So, I managed to get a good block of time to work on Ardennes today. Here's what the game currently looks like:
This is all being drawn in an HTML5 Canvas. The graphics (hexes, soldiers, etc.) were created before the competition for a tabletop board game I'd designed earlier, and were easily re-purposed to this context. I'm using a Javascript library I made for rendering a scenegraph of view objects.
The map is draggable, and you can click on the hexes and tokens to trigger code that will eventually show detail views of these items. (Currently, it just triggers alert messages.) It also has a working game loop that lets me swap out controllers of different types to handle different parts of each turn (such as swapping between the Axis turns and Allies turns).
Overall, things are going fairly well, although it's taking a lot longer to create the interface elements than I'd hoped. This really drives home how simple HTML is for layout out UI elements! But I think the game is at least fairly attractive and easy to understand.

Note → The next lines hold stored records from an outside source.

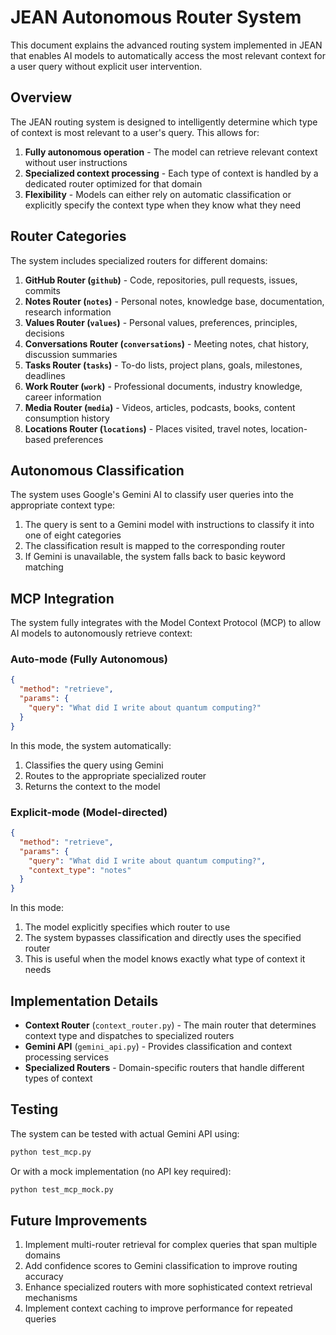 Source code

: # JEAN Autonomous Router System

This document explains the advanced routing system implemented in JEAN that enables AI models to automatically access the most relevant context for a user query without explicit user intervention.

## Overview

The JEAN routing system is designed to intelligently determine which type of context is most relevant to a user's query. This allows for:

1. **Fully autonomous operation** - The model can retrieve relevant context without user instructions
2. **Specialized context processing** - Each type of context is handled by a dedicated router optimized for that domain
3. **Flexibility** - Models can either rely on automatic classification or explicitly specify the context type when they know what they need

## Router Categories

The system includes specialized routers for different domains:

1. **GitHub Router (`github`)** - Code, repositories, pull requests, issues, commits
2. **Notes Router (`notes`)** - Personal notes, knowledge base, documentation, research information
3. **Values Router (`values`)** - Personal values, preferences, principles, decisions
4. **Conversations Router (`conversations`)** - Meeting notes, chat history, discussion summaries
5. **Tasks Router (`tasks`)** - To-do lists, project plans, goals, milestones, deadlines
6. **Work Router (`work`)** - Professional documents, industry knowledge, career information
7. **Media Router (`media`)** - Videos, articles, podcasts, books, content consumption history
8. **Locations Router (`locations`)** - Places visited, travel notes, location-based preferences

## Autonomous Classification

The system uses Google's Gemini AI to classify user queries into the appropriate context type:

1. The query is sent to a Gemini model with instructions to classify it into one of eight categories
2. The classification result is mapped to the corresponding router
3. If Gemini is unavailable, the system falls back to basic keyword matching

## MCP Integration

The system fully integrates with the Model Context Protocol (MCP) to allow AI models to autonomously retrieve context:

### Auto-mode (Fully Autonomous)

```json
{
  "method": "retrieve",
  "params": {
    "query": "What did I write about quantum computing?"
  }
}
```

In this mode, the system automatically:
1. Classifies the query using Gemini
2. Routes to the appropriate specialized router
3. Returns the context to the model

### Explicit-mode (Model-directed)

```json
{
  "method": "retrieve",
  "params": {
    "query": "What did I write about quantum computing?",
    "context_type": "notes"
  }
}
```

In this mode:
1. The model explicitly specifies which router to use
2. The system bypasses classification and directly uses the specified router
3. This is useful when the model knows exactly what type of context it needs

## Implementation Details

- **Context Router** (`context_router.py`) - The main router that determines context type and dispatches to specialized routers
- **Gemini API** (`gemini_api.py`) - Provides classification and context processing services
- **Specialized Routers** - Domain-specific routers that handle different types of context

## Testing

The system can be tested with actual Gemini API using:
```bash
python test_mcp.py
```

Or with a mock implementation (no API key required):
```bash
python test_mcp_mock.py
```

## Future Improvements

1. Implement multi-router retrieval for complex queries that span multiple domains
2. Add confidence scores to Gemini classification to improve routing accuracy
3. Enhance specialized routers with more sophisticated context retrieval mechanisms
4. Implement context caching to improve performance for repeated queries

I'm worried that the abstract nature of the actions and the turn-based motion of the soldiers is going to make this feel more like a board game than a roguelike. It would be a fair criticism, probably. I'm still planning on getting a lot of roguelike elements into the game - permadeath, procedurally generated deadly environments, turn-based, tile-based, etc., but it would probably be fair to say that this will be a lot less "roguelike" than other projects that are likely to be entered which are more true to the historical conventions of roguelike games. Doesn't matter; I'm not doing this to win. I'm doing this to have fun and hopefully help other people have fun, too.